* [EXTRACTED RECORDS]

'''

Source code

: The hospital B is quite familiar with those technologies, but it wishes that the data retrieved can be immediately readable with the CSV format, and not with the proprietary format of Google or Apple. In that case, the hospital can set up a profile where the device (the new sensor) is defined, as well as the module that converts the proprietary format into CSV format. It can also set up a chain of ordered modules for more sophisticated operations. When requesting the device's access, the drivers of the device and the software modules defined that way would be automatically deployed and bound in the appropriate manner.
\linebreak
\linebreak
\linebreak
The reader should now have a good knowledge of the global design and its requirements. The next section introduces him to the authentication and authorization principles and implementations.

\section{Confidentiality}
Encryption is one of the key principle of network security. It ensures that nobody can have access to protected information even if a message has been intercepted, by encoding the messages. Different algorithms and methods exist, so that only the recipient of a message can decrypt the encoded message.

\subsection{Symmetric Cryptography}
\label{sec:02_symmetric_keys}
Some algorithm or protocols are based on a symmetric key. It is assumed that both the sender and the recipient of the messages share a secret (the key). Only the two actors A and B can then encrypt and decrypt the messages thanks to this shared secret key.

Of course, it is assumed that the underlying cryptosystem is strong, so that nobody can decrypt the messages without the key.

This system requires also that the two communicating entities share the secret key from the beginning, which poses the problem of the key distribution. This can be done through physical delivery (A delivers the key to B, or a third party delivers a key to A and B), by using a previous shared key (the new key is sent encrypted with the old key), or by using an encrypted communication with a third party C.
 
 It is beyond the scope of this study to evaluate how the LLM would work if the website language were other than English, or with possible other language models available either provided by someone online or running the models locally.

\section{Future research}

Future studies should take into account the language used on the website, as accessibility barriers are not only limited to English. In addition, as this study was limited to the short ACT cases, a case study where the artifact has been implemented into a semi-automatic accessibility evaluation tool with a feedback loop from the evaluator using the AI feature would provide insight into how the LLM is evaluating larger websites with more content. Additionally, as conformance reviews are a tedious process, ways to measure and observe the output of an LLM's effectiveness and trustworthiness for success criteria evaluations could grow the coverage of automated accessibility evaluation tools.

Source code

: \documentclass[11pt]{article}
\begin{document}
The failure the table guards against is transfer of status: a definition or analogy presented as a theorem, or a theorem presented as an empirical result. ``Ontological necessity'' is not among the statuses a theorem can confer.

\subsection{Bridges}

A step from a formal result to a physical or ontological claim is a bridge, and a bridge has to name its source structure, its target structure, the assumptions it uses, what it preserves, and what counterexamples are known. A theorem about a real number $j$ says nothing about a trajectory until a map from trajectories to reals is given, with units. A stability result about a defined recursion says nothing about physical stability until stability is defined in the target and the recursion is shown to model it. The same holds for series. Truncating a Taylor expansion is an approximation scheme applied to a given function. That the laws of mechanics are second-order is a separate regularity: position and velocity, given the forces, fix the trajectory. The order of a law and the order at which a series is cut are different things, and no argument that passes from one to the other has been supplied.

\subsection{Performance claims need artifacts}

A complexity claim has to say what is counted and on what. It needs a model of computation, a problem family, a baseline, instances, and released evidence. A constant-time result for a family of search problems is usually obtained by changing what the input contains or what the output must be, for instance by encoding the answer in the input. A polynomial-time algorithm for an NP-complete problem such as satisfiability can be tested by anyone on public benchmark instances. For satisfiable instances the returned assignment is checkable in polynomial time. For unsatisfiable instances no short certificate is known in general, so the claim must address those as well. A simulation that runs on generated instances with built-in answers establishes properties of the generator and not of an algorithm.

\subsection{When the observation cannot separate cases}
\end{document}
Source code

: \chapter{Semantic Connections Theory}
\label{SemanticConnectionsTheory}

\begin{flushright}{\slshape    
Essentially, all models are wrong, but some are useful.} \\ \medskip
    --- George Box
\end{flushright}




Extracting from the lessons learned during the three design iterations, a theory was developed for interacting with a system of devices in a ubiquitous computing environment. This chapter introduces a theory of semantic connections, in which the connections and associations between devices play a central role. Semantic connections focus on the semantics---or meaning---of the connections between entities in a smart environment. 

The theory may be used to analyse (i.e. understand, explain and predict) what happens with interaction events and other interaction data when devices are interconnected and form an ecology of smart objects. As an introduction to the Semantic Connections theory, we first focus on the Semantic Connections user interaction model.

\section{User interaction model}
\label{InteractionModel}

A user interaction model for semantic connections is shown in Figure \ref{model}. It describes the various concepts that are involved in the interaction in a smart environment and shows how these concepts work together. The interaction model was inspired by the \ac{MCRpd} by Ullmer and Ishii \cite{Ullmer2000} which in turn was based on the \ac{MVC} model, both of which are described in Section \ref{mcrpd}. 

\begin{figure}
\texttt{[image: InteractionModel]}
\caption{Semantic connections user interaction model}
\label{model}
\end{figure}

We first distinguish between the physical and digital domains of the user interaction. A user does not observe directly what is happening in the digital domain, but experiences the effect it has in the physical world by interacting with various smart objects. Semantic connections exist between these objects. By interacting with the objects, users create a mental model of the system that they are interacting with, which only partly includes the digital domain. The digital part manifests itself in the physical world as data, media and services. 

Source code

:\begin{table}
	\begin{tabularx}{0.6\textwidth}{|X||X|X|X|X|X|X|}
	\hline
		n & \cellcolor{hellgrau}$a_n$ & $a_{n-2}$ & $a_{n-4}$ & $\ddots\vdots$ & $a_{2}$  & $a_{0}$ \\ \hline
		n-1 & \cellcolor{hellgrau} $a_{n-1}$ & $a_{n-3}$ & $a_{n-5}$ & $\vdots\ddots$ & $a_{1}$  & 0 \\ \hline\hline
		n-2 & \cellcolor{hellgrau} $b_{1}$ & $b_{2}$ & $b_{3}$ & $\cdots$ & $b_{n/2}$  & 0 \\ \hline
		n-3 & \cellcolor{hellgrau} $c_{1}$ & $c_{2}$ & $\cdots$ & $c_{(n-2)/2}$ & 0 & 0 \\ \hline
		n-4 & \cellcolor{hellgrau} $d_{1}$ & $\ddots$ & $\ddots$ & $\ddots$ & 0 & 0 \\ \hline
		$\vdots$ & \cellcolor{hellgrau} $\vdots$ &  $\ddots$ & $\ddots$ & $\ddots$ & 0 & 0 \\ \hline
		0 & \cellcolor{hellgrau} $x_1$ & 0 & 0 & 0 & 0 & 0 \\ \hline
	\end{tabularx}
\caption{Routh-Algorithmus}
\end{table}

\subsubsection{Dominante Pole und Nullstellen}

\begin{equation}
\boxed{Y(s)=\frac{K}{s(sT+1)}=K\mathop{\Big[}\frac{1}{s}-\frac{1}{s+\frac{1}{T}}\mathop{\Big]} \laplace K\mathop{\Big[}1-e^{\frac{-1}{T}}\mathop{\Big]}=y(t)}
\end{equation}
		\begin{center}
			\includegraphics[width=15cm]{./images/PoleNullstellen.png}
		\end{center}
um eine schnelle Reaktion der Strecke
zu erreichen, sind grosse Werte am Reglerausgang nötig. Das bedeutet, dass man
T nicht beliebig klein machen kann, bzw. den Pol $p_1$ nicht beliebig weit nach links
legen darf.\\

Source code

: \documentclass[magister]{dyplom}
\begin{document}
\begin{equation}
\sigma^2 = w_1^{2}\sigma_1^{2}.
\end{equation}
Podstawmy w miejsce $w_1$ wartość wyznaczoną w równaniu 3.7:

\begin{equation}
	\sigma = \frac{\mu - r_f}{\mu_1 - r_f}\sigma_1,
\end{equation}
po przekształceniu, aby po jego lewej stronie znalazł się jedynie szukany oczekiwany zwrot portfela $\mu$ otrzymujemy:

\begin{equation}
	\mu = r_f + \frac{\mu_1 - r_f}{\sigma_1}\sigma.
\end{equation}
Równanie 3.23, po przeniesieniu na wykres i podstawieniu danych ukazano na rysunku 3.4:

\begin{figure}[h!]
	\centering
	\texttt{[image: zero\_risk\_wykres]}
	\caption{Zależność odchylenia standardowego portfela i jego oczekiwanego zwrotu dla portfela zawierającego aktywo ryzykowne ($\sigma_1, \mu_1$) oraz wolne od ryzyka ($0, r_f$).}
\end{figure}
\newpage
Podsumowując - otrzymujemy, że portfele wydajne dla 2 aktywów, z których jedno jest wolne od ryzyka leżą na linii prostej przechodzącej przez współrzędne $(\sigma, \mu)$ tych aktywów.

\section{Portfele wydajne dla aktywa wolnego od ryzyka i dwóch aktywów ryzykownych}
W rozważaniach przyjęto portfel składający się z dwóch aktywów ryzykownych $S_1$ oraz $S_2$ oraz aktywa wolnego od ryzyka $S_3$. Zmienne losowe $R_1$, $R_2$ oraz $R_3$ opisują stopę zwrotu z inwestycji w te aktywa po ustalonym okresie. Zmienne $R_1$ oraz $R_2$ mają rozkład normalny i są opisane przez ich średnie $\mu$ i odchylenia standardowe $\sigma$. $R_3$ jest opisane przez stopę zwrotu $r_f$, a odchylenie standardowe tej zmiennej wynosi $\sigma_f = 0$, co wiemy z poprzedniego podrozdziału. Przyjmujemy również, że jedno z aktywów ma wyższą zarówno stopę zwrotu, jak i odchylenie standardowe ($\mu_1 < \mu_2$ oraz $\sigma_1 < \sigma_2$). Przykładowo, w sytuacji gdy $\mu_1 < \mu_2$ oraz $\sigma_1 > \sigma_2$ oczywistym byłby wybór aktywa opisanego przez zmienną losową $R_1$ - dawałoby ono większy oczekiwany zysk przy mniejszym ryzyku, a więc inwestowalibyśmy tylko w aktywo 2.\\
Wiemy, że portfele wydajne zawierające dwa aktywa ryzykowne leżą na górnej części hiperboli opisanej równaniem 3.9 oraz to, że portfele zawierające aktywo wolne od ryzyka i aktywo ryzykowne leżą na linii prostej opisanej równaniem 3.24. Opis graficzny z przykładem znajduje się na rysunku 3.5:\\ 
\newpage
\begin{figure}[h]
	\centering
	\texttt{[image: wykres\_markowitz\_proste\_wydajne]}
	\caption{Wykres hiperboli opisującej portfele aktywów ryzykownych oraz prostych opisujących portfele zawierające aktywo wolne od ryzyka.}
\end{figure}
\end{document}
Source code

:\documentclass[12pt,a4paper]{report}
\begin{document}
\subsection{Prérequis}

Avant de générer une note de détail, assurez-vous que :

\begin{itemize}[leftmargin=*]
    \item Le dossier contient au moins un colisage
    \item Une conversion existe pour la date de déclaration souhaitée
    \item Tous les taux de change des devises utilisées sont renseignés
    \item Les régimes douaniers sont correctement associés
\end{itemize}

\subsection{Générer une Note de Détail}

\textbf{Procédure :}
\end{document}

'''

* [WHAT TO DO] Go through the records line by line and count those containing the string "hiperboli". Give only the total.

* [ANSWER TO THIS PROBLEM] 2